Multiprocess sampling (4 chains in 4 jobs)
NUTS: [b_counties, a_counties, sigma_counties_b, sigma_counties_a, b, a]
Sampling 4 chains:  23%|██▎       | 2810/12000 [02:06<44:56,  3.41draws/s]

---------------------------------------------------------------------------
RemoteTraceback                           Traceback (most recent call last)
RemoteTraceback: 
"""
Traceback (most recent call last):
  File "/anaconda/envs/cdf/lib/python3.6/site-packages/pymc3/parallel_sampling.py", line 73, in run
    self._start_loop()
  File "/anaconda/envs/cdf/lib/python3.6/site-packages/pymc3/parallel_sampling.py", line 113, in _start_loop
    point, stats = self._compute_point()
  File "/anaconda/envs/cdf/lib/python3.6/site-packages/pymc3/parallel_sampling.py", line 139, in _compute_point
    point, stats = self._step_method.step(self._point)
  File "/anaconda/envs/cdf/lib/python3.6/site-packages/pymc3/step_methods/arraystep.py", line 247, in step
    apoint, stats = self.astep(array)
  File "/anaconda/envs/cdf/lib/python3.6/site-packages/pymc3/step_methods/hmc/base_hmc.py", line 115, in astep
    self.potential.raise_ok(self._logp_dlogp_func._ordering.vmap)
  File "/anaconda/envs/cdf/lib/python3.6/site-packages/pymc3/step_methods/hmc/quadpotential.py", line 201, in raise_ok
    raise ValueError('\n'.join(errmsg))
ValueError: Mass matrix contains zeros on the diagonal. 
The derivative of RV `b_counties`.ravel()[30] is zero.
The derivative of RV `b_counties`.ravel()[63] is zero.
The derivative of RV `b_counties`.ravel()[90] is zero.
The derivative of RV `b_counties`.ravel()[114] is zero.
The derivative of RV `b_counties`.ravel()[122] is zero.
The derivative of RV `b_counties`.ravel()[142] is zero.
The derivative of RV `b_counties`.ravel()[143] is zero.
The derivative of RV `b_counties`.ravel()[154] is zero.
The derivative of RV `b_counties`.ravel()[163] is zero.
The derivative of RV `b_counties`.ravel()[170] is zero.
The derivative of RV `b_counties`.ravel()[175] is zero.
The derivative of RV `b_counties`.ravel()[184] is zero.
The derivative of RV `b_counties`.ravel()[197] is zero.
The derivative of RV `b_counties`.ravel()[203] is zero.
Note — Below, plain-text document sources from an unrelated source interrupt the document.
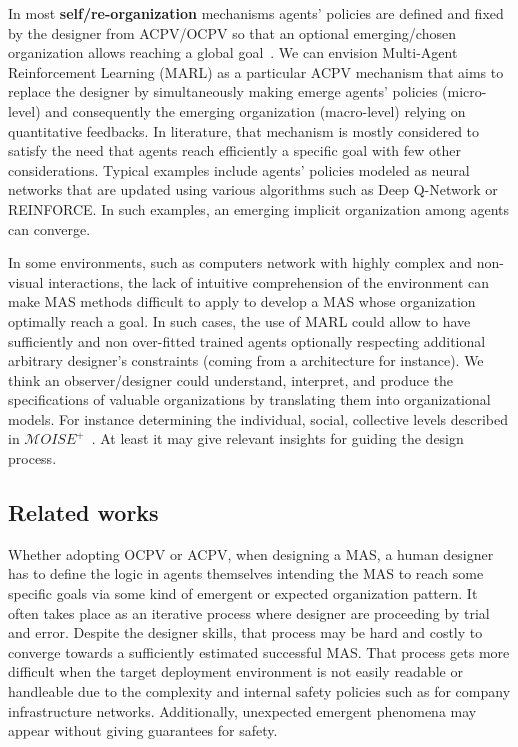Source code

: \documentclass{ecai}
\begin{document}
In most \textbf{self/re-organization} mechanisms agents' policies are defined and fixed by the designer from ACPV/OCPV so that an optional emerging/chosen organization allows reaching a global goal~\citep{Picard2009}. We can envision Multi-Agent Reinforcement Learning (MARL) as a particular ACPV mechanism that aims to replace the designer by simultaneously making emerge agents' policies (micro-level) and consequently the emerging organization (macro-level) relying on quantitative feedbacks. In literature, that mechanism is mostly considered to satisfy the need that agents reach efficiently a specific goal with few other considerations. Typical examples include agents' policies modeled as neural networks that are updated using various algorithms such as Deep Q-Network or REINFORCE. In such examples, an emerging implicit organization among agents can converge.

In some environments, such as computers network with highly complex and non-visual interactions, the lack of intuitive comprehension of the environment can make MAS methods difficult to apply to develop a MAS whose organization optimally reach a goal. In such cases, the use of MARL could allow to have sufficiently and non over-fitted trained agents optionally respecting additional arbitrary designer's constraints (coming from a architecture for instance). We think an observer/designer could understand, interpret, and produce the specifications of valuable organizations by translating them into organizational models. For instance determining the individual, social, collective levels described in $\mathcal{M}OISE^{+}$~\citep{Hubner2002}. At least it may give relevant insights for guiding the design process.

\subsection{Related works}

Whether adopting OCPV or ACPV, when designing a MAS, a human designer has to define the logic in agents themselves intending the MAS to reach some specific goals via some kind of emergent or expected organization pattern. It often takes place as an iterative process where designer are proceeding by trial and error. Despite the designer skills, that process may be hard and costly to converge towards a sufficiently estimated successful MAS. That process gets more difficult when the target deployment environment is not easily readable or handleable due to the complexity and internal safety policies such as for company infrastructure networks. Additionally, unexpected emergent phenomena may appear without giving guarantees for safety.
\end{document}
The derivative of RV `b_counties`.ravel()[207] is zero.
The derivative of RV `b_counties`.ravel()[223] is zero.
The derivative of RV `b_counties`.ravel()[226] is zero.
The derivative of RV `b_counties`.ravel()[240] is zero.
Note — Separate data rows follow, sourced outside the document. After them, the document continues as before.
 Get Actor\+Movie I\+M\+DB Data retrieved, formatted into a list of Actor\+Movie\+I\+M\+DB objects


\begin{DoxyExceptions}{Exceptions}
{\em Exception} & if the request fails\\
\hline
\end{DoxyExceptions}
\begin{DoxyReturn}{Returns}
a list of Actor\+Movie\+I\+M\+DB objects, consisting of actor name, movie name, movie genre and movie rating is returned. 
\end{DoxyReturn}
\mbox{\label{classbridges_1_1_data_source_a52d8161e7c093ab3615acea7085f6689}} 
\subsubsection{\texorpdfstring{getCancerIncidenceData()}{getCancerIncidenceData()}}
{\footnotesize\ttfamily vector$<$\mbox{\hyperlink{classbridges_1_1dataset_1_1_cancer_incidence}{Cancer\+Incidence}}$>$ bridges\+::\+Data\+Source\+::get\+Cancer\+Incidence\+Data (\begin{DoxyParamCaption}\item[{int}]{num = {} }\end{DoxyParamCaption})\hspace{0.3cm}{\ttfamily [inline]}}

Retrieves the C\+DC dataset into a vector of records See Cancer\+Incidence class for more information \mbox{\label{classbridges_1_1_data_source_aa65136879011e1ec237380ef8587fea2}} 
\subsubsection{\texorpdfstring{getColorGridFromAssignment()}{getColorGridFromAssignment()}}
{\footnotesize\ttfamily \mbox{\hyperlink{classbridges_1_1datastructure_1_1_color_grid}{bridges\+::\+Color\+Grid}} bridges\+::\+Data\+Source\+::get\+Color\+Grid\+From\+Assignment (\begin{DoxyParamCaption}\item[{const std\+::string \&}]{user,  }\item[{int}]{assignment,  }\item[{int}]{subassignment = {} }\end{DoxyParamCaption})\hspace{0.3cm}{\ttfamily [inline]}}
The derivative of RV `b_counties`.ravel()[259] is zero.
The derivative of RV `b_counties`.ravel()[260] is zero.
The derivative of RV `b_counties`.ravel()[261] is zero.
The derivative of RV `b_counties`.ravel()[276] is zero.
The derivative of RV `b_counties`.ravel()[277] is zero.
The derivative of RV `b_counties`.ravel()[343] is zero.
The derivative of RV `b_counties`.ravel()[361] is zero.
The derivative of RV `b_counties`.ravel()[383] is zero.
The derivative of RV `b_counties`.ravel()[384] is zero.
The derivative of RV `b_counties`.ravel()[428] is zero.
The derivative of RV `b_counties`.ravel()[429] is zero.
The derivative of RV `b_counties`.ravel()[436] is zero.
The derivative of RV `b_counties`.ravel()[458] is zero.
The derivative of RV `b_counties`.ravel()[465] is zero.
The derivative of RV `b_counties`.ravel()[473] is zero.
The derivative of RV `b_counties`.ravel()[502] is zero.
The derivative of RV `b_counties`.ravel()[506] is zero.
The derivative of RV `b_counties`.ravel()[514] is zero.
The derivative of RV `b_counties`.ravel()[544] is zero.
The derivative of RV `b_counties`.ravel()[560] is zero.
The derivative of RV `b_counties`.ravel()[562] is zero.
The derivative of RV `b_counties`.ravel()[566] is zero.
The derivative of RV `b_counties`.ravel()[616] is zero.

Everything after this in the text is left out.